“You went off, shirking work for that boy.” Her eyes shifted from weary to stone-cold. Already, even without the news of Mazas, she was poisoned against Émile, poisoned by Marie.
I took the hands of that small girl. I could not endure the questions of Marie, the brutality of Maman if I was forced to tell the true message of Michel Knobloch. Not tonight. Not after such a day. “Just this once.”
“I want a new sash—scarlet,” she said back; and later, in the evening, with her spinning a story of collapsing at the barre and getting a pastille to suck from Madame Théodore and then answering the queries of Maman without stumbling a single time, I felt not a bit proud about the lying of that small girl being an equal match to my own.

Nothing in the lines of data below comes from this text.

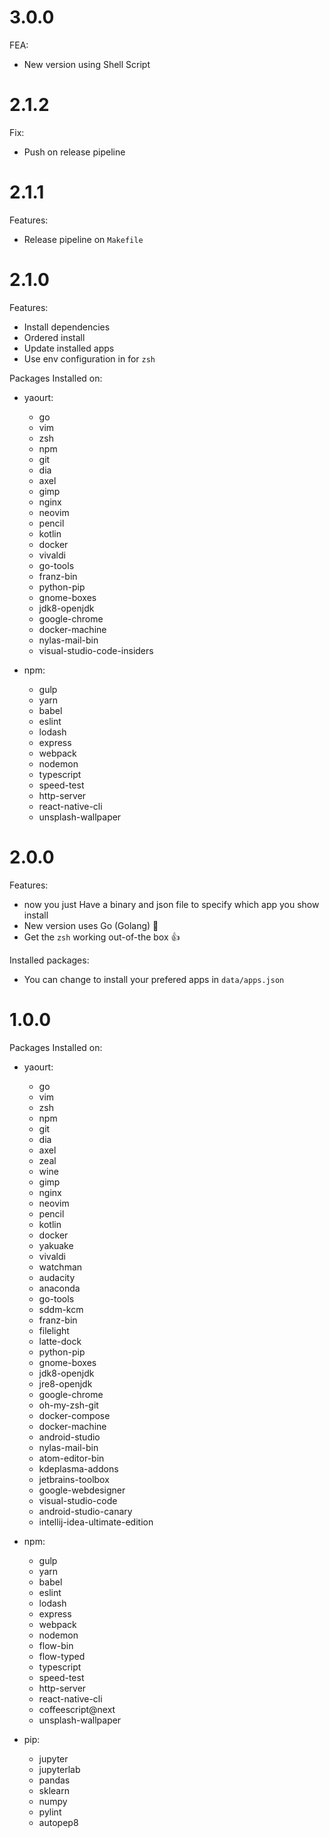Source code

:# 3.0.0

FEA:

- New version using Shell Script

# 2.1.2

Fix:

- Push on release pipeline

# 2.1.1

Features:

- Release pipeline on `Makefile`

# 2.1.0

Features:

- Install dependencies
- Ordered install
- Update installed apps
- Use env configuration in for `zsh`

Packages Installed on:

- yaourt:
  - go
  - vim
  - zsh
  - npm
  - git
  - dia
  - axel
  - gimp
  - nginx
  - neovim
  - pencil
  - kotlin
  - docker
  - vivaldi
  - go-tools
  - franz-bin
  - python-pip
  - gnome-boxes
  - jdk8-openjdk
  - google-chrome
  - docker-machine
  - nylas-mail-bin
  - visual-studio-code-insiders

- npm:
  - gulp
  - yarn
  - babel
  - eslint
  - lodash
  - express
  - webpack
  - nodemon
  - typescript
  - speed-test
  - http-server
  - react-native-cli
  - unsplash-wallpaper

# 2.0.0

Features:

- now you just Have a binary and json file to specify which app you show install
- New version uses Go (Golang) 🤩
- Get the `zsh` working out-of-the box 👍

Installed packages:

- You can change to install your prefered apps in `data/apps.json`


# 1.0.0

Packages Installed on:

- yaourt:
    - go
    - vim
    - zsh
    - npm
    - git
    - dia
    - axel
    - zeal
    - wine
    - gimp
    - nginx
    - neovim
    - pencil
    - kotlin
    - docker
    - yakuake
    - vivaldi
    - watchman
    - audacity
    - anaconda
    - go-tools
    - sddm-kcm
    - franz-bin
    - filelight
    - latte-dock
    - python-pip
    - gnome-boxes
    - jdk8-openjdk
    - jre8-openjdk
    - google-chrome
    - oh-my-zsh-git
    - docker-compose
    - docker-machine
    - android-studio
    - nylas-mail-bin
    - atom-editor-bin
    - kdeplasma-addons
    - jetbrains-toolbox
    - google-webdesigner
    - visual-studio-code
    - android-studio-canary
    - intellij-idea-ultimate-edition

- npm:
    - gulp
    - yarn
    - babel
    - eslint
    - lodash
    - express
    - webpack
    - nodemon
    - flow-bin
    - flow-typed
    - typescript
    - speed-test
    - http-server
    - react-native-cli
    - coffeescript@next
    - unsplash-wallpaper

- pip:
    - jupyter
    - jupyterlab
    - pandas
    - sklearn
    - numpy
    - pylint
    - autopep8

Émile sits with those burly thighs of his a little parted, those brawny hands clutching just above his knees. He leans in from the waist, forehead almost touching the iron grate, eyes peering out steadier than a flat rock. There is no twitching, scratching, swallowing. No glancing away. “I had no part in the butchering,” he says.
The day after Michel Knobloch brought the news of Mazas, I opened up the door of our lodging room in the evening to Marie sitting at our small table, bent over a newspaper, and I knew that somewhere between the Opéra and the rue de Douai she came upon a news seller hollering the names of Émile Abadie and Pierre Gille. “Antoinette,” she said, hopping up. “Sit down. A glass of water? Maman, pour a glass for Antoinette.”
Maman said, “You’re pale as bleached linen.”
“Émile is in Mazas,” Marie said, “arrested for robbing and murdering the tavern owner in Montreuil.” She put a hand to her heart, and I saw the rawness where, worse than ever, the flesh of her thumb was picked away.
Maman fell onto a chair. I watched her hand twitch, longing for the flask in the pocket of her skirt.
“I already know,” I said. Marie’s hand dropped to her side and ease came to her face.
“That boy who keeps you out half the night?” Maman said.
“Wasn’t Émile,” I said.
Marie touched the newspaper, quiet as a mouse. “Witnesses saw him going into the tavern. Two of them.”
“It was the other boy, Pierre Gille, slit the neck,” I said.
“Émile Abadie told you that?” Marie said.
“It’s what I know to be true.” I lifted my chin, looked hard at Maman and then Marie. “I saw it in a vision. It was the hand of Pierre Gille upon the knife.”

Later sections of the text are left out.